UK: TPT Retirement Solutions: Growth plan 2020 valuation
We summarise the key results of the 2020 Valuation. If you are an employer with Series 1 or Series 2 liabilities, then the 2020 Valuation will determine the level of deficit reduction contributions (DRCs) and expenses you will be required to pay going forwards.
Valuation results
The results of the 2020 Valuation have calculated the ongoing funding position of the GP at 30 September 2020 and placed a value on the level of deficit in the GP. The results of the 2014, 2017 and 2020 valuations are shown in the table below.
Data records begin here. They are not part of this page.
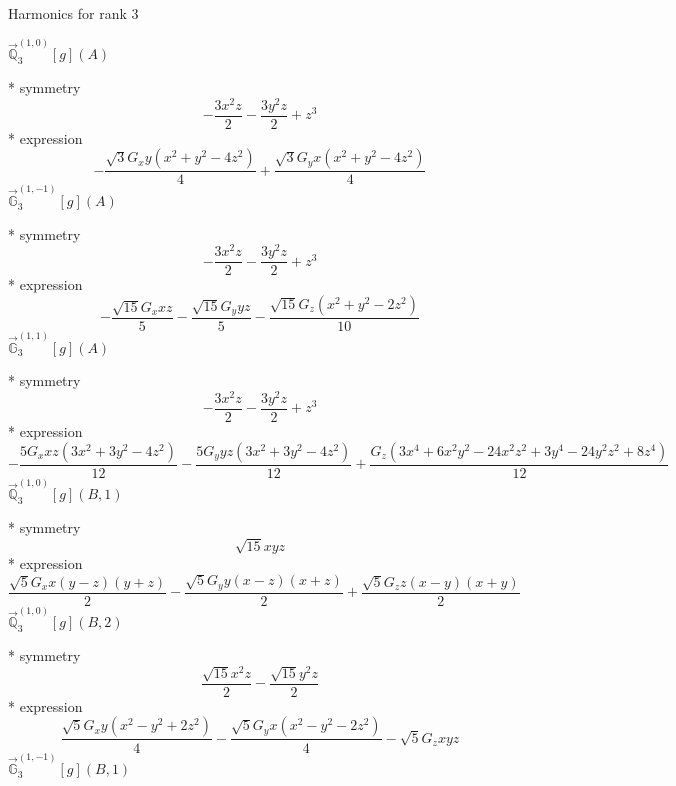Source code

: \documentclass[fleqn,8pt]{jsarticle}
\begin{document}
\noindent * Harmonics for rank 3

\noindent\quad $\vec{\mathbb{Q}}_{3}^{(1,0)}[g](A)$

\noindent\quad ** symmetry
\begin{dmath*}
- \frac{3 x^{2} z}{2} - \frac{3 y^{2} z}{2} + z^{3}
\end{dmath*}
\noindent\quad ** expression
\begin{dmath*}
- \frac{\sqrt{3} G_{x} y \left(x^{2} + y^{2} - 4 z^{2}\right)}{4} + \frac{\sqrt{3} G_{y} x \left(x^{2} + y^{2} - 4 z^{2}\right)}{4}
\end{dmath*}
\noindent\quad $\vec{\mathbb{G}}_{3}^{(1,-1)}[g](A)$

\noindent\quad ** symmetry
\begin{dmath*}
- \frac{3 x^{2} z}{2} - \frac{3 y^{2} z}{2} + z^{3}
\end{dmath*}
\noindent\quad ** expression
\begin{dmath*}
- \frac{\sqrt{15} G_{x} x z}{5} - \frac{\sqrt{15} G_{y} y z}{5} - \frac{\sqrt{15} G_{z} \left(x^{2} + y^{2} - 2 z^{2}\right)}{10}
\end{dmath*}
\noindent\quad $\vec{\mathbb{G}}_{3}^{(1,1)}[g](A)$

\noindent\quad ** symmetry
\begin{dmath*}
- \frac{3 x^{2} z}{2} - \frac{3 y^{2} z}{2} + z^{3}
\end{dmath*}
\noindent\quad ** expression
\begin{dmath*}
- \frac{5 G_{x} x z \left(3 x^{2} + 3 y^{2} - 4 z^{2}\right)}{12} - \frac{5 G_{y} y z \left(3 x^{2} + 3 y^{2} - 4 z^{2}\right)}{12} + \frac{G_{z} \left(3 x^{4} + 6 x^{2} y^{2} - 24 x^{2} z^{2} + 3 y^{4} - 24 y^{2} z^{2} + 8 z^{4}\right)}{12}
\end{dmath*}
\noindent\quad $\vec{\mathbb{Q}}_{3}^{(1,0)}[g](B,1)$

\noindent\quad ** symmetry
\begin{dmath*}
\sqrt{15} x y z
\end{dmath*}
\noindent\quad ** expression
\begin{dmath*}
\frac{\sqrt{5} G_{x} x \left(y - z\right) \left(y + z\right)}{2} - \frac{\sqrt{5} G_{y} y \left(x - z\right) \left(x + z\right)}{2} + \frac{\sqrt{5} G_{z} z \left(x - y\right) \left(x + y\right)}{2}
\end{dmath*}
\noindent\quad $\vec{\mathbb{Q}}_{3}^{(1,0)}[g](B,2)$

\noindent\quad ** symmetry
\begin{dmath*}
\frac{\sqrt{15} x^{2} z}{2} - \frac{\sqrt{15} y^{2} z}{2}
\end{dmath*}
\noindent\quad ** expression
\begin{dmath*}
\frac{\sqrt{5} G_{x} y \left(x^{2} - y^{2} + 2 z^{2}\right)}{4} - \frac{\sqrt{5} G_{y} x \left(x^{2} - y^{2} - 2 z^{2}\right)}{4} - \sqrt{5} G_{z} x y z
\end{dmath*}
\noindent\quad $\vec{\mathbb{G}}_{3}^{(1,-1)}[g](B,1)$
\end{document}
Ongoing fundng valuation | 30 September 2014 | 30 September 2017 | 30 September 2020 |
Assets | £793m | £795m | £799m |
Liabilities | £970m | £926m | £832m |
Surplus / (Deficit) | (£177m) | (£131m) | (£33m)* |
Funding Level | 82% | 86% | 96% |
* The 2020 Valuation no longer builds in an allowance for future GP expenses in the deficit figure. Following consultation with the Employer Committee, these expenses will now be paid for in addition to the DRCs. Allowing for expenses (to compare with the 2014 and 2017 results) the deficit would have been £58m (93% funded).
Even ignoring the change in approach for expenses, the GP has seen an improvement in funding position and this will likely be welcomed by many employers, especially given the recent volatility in economic conditions.